• **Exercise instructions**
List all the lines in these records that hold "Object".

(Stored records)

────────

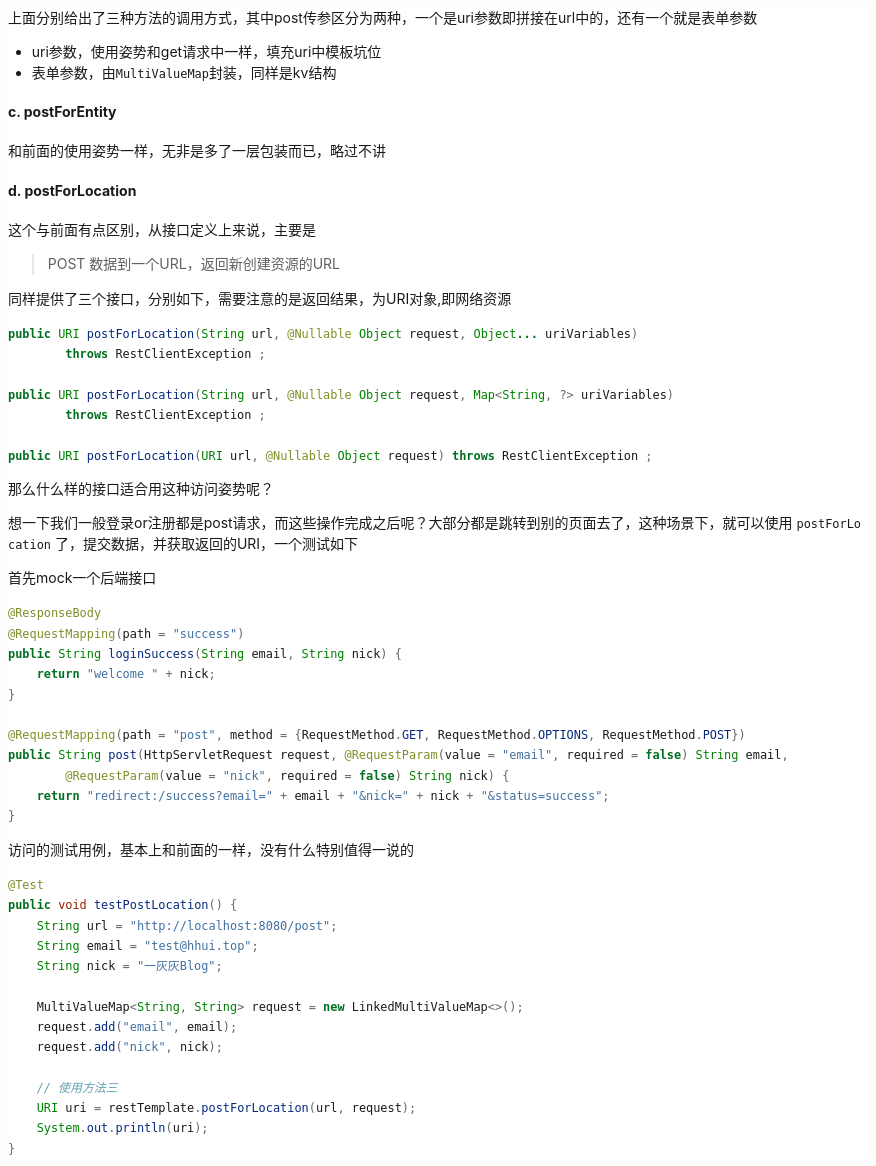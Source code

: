上面分别给出了三种方法的调用方式，其中post传参区分为两种，一个是uri参数即拼接在url中的，还有一个就是表单参数

- uri参数，使用姿势和get请求中一样，填充uri中模板坑位
- 表单参数，由`MultiValueMap`封装，同样是kv结构

#### c. postForEntity

和前面的使用姿势一样，无非是多了一层包装而已，略过不讲

#### d. postForLocation

这个与前面有点区别，从接口定义上来说，主要是

> POST 数据到一个URL，返回新创建资源的URL

同样提供了三个接口，分别如下，需要注意的是返回结果，为URI对象,即网络资源

```java
public URI postForLocation(String url, @Nullable Object request, Object... uriVariables)
		throws RestClientException ;

public URI postForLocation(String url, @Nullable Object request, Map<String, ?> uriVariables)
		throws RestClientException ;

public URI postForLocation(URI url, @Nullable Object request) throws RestClientException ;

```

那么什么样的接口适合用这种访问姿势呢？

想一下我们一般登录or注册都是post请求，而这些操作完成之后呢？大部分都是跳转到别的页面去了，这种场景下，就可以使用 `postForLocation` 了，提交数据，并获取返回的URI，一个测试如下

首先mock一个后端接口

```java
@ResponseBody
@RequestMapping(path = "success")
public String loginSuccess(String email, String nick) {
    return "welcome " + nick;
}

@RequestMapping(path = "post", method = {RequestMethod.GET, RequestMethod.OPTIONS, RequestMethod.POST})
public String post(HttpServletRequest request, @RequestParam(value = "email", required = false) String email,
        @RequestParam(value = "nick", required = false) String nick) {
    return "redirect:/success?email=" + email + "&nick=" + nick + "&status=success";
}

```

访问的测试用例，基本上和前面的一样，没有什么特别值得一说的

```java
@Test
public void testPostLocation() {
    String url = "http://localhost:8080/post";
    String email = "test@hhui.top";
    String nick = "一灰灰Blog";

    MultiValueMap<String, String> request = new LinkedMultiValueMap<>();
    request.add("email", email);
    request.add("nick", nick);

    // 使用方法三
    URI uri = restTemplate.postForLocation(url, request);
    System.out.println(uri);
}

```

────────

• **Solution for this problem**
public URI postForLocation(String url, @Nullable Object request, Object... uriVariables)
public URI postForLocation(String url, @Nullable Object request, Map<String, ?> uriVariables)
public URI postForLocation(URI url, @Nullable Object request) throws RestClientException ;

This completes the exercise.